Data supplied Block Start

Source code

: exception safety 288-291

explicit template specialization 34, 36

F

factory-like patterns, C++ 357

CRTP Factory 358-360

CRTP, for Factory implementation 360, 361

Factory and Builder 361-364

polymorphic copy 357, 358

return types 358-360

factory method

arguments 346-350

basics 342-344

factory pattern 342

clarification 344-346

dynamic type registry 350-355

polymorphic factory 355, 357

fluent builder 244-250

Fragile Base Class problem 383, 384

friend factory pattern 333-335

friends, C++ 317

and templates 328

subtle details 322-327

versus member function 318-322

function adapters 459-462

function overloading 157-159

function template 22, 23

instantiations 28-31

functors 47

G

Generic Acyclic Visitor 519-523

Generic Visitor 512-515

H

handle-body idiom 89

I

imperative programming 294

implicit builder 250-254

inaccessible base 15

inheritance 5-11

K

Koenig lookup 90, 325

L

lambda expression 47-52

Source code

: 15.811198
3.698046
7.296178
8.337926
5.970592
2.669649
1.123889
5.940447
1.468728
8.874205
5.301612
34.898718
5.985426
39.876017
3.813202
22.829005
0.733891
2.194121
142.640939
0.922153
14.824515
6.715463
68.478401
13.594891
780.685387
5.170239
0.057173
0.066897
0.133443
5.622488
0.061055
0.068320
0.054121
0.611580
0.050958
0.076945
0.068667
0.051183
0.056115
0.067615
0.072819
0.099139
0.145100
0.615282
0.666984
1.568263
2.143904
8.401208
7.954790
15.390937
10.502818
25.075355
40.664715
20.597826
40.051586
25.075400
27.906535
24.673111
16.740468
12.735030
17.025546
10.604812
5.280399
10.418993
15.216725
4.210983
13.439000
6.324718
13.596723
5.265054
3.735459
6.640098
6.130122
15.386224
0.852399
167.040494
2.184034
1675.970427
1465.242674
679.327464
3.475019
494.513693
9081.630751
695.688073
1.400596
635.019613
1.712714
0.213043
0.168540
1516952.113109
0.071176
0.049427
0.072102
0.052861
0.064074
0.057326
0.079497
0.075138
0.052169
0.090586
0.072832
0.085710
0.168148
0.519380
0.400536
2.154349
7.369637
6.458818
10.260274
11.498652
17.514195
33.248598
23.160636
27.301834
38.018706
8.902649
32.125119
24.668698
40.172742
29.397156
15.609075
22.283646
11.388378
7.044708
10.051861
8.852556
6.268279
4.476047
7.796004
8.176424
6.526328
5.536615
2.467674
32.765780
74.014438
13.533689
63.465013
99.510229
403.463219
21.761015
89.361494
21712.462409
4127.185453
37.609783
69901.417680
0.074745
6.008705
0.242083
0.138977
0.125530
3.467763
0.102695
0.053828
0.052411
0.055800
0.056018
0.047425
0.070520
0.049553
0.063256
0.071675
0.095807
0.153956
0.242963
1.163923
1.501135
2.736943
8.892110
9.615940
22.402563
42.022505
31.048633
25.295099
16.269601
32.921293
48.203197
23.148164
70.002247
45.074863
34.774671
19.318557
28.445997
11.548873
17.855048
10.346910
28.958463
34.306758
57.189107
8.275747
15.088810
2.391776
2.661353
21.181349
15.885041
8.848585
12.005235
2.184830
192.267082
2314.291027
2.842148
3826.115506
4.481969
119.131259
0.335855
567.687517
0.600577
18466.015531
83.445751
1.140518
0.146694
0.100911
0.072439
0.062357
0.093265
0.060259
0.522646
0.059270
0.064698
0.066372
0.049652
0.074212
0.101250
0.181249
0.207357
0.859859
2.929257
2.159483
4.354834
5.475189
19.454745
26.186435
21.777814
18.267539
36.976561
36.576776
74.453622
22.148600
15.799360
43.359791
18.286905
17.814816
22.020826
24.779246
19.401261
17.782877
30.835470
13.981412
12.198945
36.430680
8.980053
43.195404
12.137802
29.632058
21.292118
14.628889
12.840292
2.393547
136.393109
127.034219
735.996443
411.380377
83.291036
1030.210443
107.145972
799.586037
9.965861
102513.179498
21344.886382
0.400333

Data supplied Block End

Of the lines above, copy each that contains "Visitor".

Generic Acyclic Visitor 519-523
Generic Visitor 512-515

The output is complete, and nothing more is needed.